RECORD EXTRACTS
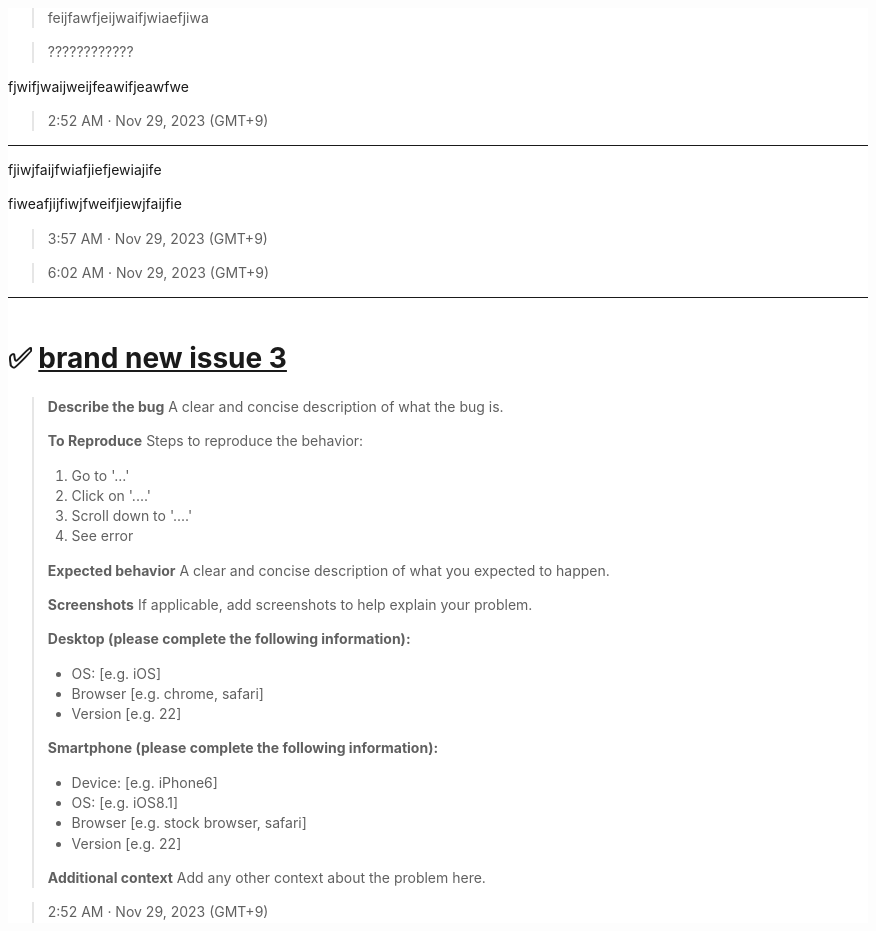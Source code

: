 >feijfawfjeijwaifjwiaefjiwa

>????????????

fjwifjwaijweijfeawifjeawfwe

> 2:52 AM · Nov 29, 2023 (GMT+9)

---

fjiwjfaijfwiafjiefjewiajife

fiweafjijfiwjfweifjiewjfaijfie

> 3:57 AM · Nov 29, 2023 (GMT+9)


> 6:02 AM · Nov 29, 2023 (GMT+9)

---

# ✅ [brand new issue 3](https://github.com/noraworld/github-actions-sandbox/issues/74)
>**Describe the bug**
>A clear and concise description of what the bug is.
>
>**To Reproduce**
>Steps to reproduce the behavior:
>1. Go to '...'
>2. Click on '....'
>3. Scroll down to '....'
>4. See error
>
>**Expected behavior**
>A clear and concise description of what you expected to happen.
>
>**Screenshots**
>If applicable, add screenshots to help explain your problem.
>
>**Desktop (please complete the following information):**
> - OS: [e.g. iOS]
> - Browser [e.g. chrome, safari]
> - Version [e.g. 22]
>
>**Smartphone (please complete the following information):**
> - Device: [e.g. iPhone6]
> - OS: [e.g. iOS8.1]
> - Browser [e.g. stock browser, safari]
> - Version [e.g. 22]
>
>**Additional context**
>Add any other context about the problem here.

> 2:52 AM · Nov 29, 2023 (GMT+9)
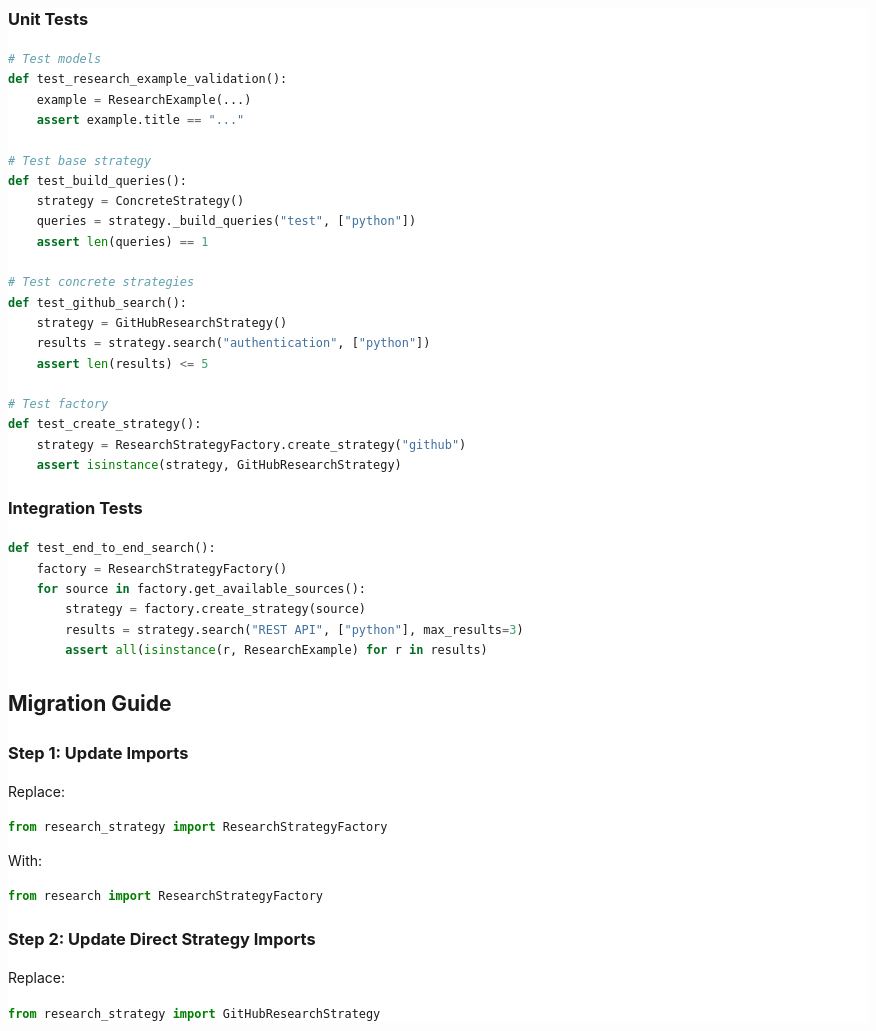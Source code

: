 ### Unit Tests
```python
# Test models
def test_research_example_validation():
    example = ResearchExample(...)
    assert example.title == "..."

# Test base strategy
def test_build_queries():
    strategy = ConcreteStrategy()
    queries = strategy._build_queries("test", ["python"])
    assert len(queries) == 1

# Test concrete strategies
def test_github_search():
    strategy = GitHubResearchStrategy()
    results = strategy.search("authentication", ["python"])
    assert len(results) <= 5

# Test factory
def test_create_strategy():
    strategy = ResearchStrategyFactory.create_strategy("github")
    assert isinstance(strategy, GitHubResearchStrategy)
```

### Integration Tests
```python
def test_end_to_end_search():
    factory = ResearchStrategyFactory()
    for source in factory.get_available_sources():
        strategy = factory.create_strategy(source)
        results = strategy.search("REST API", ["python"], max_results=3)
        assert all(isinstance(r, ResearchExample) for r in results)
```

## Migration Guide

### Step 1: Update Imports
Replace:
```python
from research_strategy import ResearchStrategyFactory
```

With:
```python
from research import ResearchStrategyFactory
```

### Step 2: Update Direct Strategy Imports
Replace:
```python
from research_strategy import GitHubResearchStrategy
```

PROBLEM DETAILS
What you give back should be exactly the lines from the top of the data above down to and including the line with "OS: [e.g. iOS8.1]", minus any pictures.

SOLUTION TO THE EXERCISE
Source code

: >feijfawfjeijwaifjwiaefjiwa

>????????????

fjwifjwaijweijfeawifjeawfwe

> 2:52 AM · Nov 29, 2023 (GMT+9)

---

fjiwjfaijfwiafjiefjewiajife

fiweafjijfiwjfweifjiewjfaijfie

> 3:57 AM · Nov 29, 2023 (GMT+9)


> 6:02 AM · Nov 29, 2023 (GMT+9)

---

# ✅ [brand new issue 3](https://github.com/noraworld/github-actions-sandbox/issues/74)
>**Describe the bug**
>A clear and concise description of what the bug is.
>
>**To Reproduce**
>Steps to reproduce the behavior:
>1. Go to '...'
>2. Click on '....'
>3. Scroll down to '....'
>4. See error
>
>**Expected behavior**
>A clear and concise description of what you expected to happen.
>
>**Screenshots**
>If applicable, add screenshots to help explain your problem.
>
>**Desktop (please complete the following information):**
> - OS: [e.g. iOS]
> - Browser [e.g. chrome, safari]
> - Version [e.g. 22]
>
>**Smartphone (please complete the following information):**
> - Device: [e.g. iPhone6]
> - OS: [e.g. iOS8.1]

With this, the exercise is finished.